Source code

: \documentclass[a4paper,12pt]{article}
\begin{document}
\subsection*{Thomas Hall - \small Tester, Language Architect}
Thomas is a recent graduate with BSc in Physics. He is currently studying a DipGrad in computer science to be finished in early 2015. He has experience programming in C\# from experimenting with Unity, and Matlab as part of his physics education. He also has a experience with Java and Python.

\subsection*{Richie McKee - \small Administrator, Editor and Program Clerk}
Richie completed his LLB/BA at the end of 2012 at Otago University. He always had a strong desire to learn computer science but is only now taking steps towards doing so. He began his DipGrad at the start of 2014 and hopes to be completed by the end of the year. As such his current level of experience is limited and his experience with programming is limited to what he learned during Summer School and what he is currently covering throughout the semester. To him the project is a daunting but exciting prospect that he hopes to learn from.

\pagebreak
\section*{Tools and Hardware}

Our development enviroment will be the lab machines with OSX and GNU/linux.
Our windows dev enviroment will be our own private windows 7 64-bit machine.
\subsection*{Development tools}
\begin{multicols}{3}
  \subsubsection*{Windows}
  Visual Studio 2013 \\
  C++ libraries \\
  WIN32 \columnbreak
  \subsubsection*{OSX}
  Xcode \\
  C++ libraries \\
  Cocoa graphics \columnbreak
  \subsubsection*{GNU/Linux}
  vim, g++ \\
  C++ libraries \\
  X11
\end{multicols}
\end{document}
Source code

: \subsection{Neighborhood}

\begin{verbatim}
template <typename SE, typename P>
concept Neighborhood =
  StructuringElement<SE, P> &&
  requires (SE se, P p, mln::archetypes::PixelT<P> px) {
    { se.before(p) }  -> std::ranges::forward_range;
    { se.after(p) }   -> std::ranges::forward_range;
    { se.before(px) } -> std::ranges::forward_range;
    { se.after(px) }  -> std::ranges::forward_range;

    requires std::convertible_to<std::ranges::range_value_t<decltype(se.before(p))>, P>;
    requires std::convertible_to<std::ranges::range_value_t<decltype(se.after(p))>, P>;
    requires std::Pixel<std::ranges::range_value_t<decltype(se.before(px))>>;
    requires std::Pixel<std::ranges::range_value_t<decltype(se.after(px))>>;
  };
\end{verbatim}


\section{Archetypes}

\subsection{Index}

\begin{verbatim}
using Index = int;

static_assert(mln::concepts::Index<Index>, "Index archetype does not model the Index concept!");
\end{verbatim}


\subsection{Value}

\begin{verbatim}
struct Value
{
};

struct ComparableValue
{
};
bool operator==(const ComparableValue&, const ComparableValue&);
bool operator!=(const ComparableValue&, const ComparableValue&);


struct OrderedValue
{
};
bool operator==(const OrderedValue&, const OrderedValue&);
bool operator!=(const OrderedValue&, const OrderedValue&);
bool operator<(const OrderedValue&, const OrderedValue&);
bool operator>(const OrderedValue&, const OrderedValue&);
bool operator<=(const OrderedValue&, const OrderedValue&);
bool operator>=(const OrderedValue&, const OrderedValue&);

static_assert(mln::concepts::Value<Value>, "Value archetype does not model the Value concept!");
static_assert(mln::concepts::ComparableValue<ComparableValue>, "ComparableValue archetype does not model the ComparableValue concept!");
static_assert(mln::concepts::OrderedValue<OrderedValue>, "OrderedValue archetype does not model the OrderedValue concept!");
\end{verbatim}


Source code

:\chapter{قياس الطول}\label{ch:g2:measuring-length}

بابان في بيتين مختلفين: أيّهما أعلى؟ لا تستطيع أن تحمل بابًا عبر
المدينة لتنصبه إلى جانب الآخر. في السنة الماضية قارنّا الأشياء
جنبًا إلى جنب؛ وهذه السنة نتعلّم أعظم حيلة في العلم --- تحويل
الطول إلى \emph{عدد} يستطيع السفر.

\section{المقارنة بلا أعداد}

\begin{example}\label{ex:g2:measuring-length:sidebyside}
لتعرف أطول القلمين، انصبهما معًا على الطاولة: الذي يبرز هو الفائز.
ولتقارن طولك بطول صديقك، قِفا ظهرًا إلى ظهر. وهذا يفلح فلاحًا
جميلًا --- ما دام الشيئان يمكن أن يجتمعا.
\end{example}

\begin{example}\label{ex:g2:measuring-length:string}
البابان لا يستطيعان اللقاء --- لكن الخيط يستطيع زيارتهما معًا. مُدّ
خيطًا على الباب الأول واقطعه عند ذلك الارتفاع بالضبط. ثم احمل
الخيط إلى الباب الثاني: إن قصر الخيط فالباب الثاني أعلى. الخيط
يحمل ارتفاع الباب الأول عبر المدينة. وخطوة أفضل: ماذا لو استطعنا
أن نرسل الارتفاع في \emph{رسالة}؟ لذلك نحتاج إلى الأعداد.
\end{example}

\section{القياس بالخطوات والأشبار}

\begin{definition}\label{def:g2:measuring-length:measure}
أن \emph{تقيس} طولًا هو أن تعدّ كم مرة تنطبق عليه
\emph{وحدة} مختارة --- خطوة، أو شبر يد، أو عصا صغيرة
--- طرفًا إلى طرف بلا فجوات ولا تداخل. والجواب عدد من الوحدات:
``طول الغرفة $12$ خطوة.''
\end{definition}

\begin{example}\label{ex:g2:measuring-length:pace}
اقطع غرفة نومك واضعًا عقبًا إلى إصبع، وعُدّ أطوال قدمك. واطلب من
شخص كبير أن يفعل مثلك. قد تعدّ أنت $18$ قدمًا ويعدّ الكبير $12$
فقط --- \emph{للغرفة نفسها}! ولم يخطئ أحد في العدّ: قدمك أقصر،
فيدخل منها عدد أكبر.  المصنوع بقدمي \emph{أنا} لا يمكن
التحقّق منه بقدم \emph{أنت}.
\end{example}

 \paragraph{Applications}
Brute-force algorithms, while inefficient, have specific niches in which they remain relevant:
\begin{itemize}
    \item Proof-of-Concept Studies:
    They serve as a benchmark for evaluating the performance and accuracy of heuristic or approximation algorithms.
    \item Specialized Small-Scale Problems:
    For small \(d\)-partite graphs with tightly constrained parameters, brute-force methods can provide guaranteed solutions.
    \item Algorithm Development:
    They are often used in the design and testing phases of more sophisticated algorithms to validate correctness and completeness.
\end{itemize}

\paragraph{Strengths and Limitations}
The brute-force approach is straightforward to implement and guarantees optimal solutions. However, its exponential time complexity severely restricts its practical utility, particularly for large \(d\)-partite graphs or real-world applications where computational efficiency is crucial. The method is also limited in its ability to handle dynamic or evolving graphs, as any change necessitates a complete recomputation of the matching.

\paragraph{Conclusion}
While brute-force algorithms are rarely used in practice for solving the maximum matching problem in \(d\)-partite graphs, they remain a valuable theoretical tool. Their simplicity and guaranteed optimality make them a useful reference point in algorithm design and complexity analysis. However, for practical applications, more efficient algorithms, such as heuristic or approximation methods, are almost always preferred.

-------

- EXERCISE BRIEF
Using the records, find how many lines include the string "الخيط" and report that number alone.

- RESPONSE TO THE TASK
2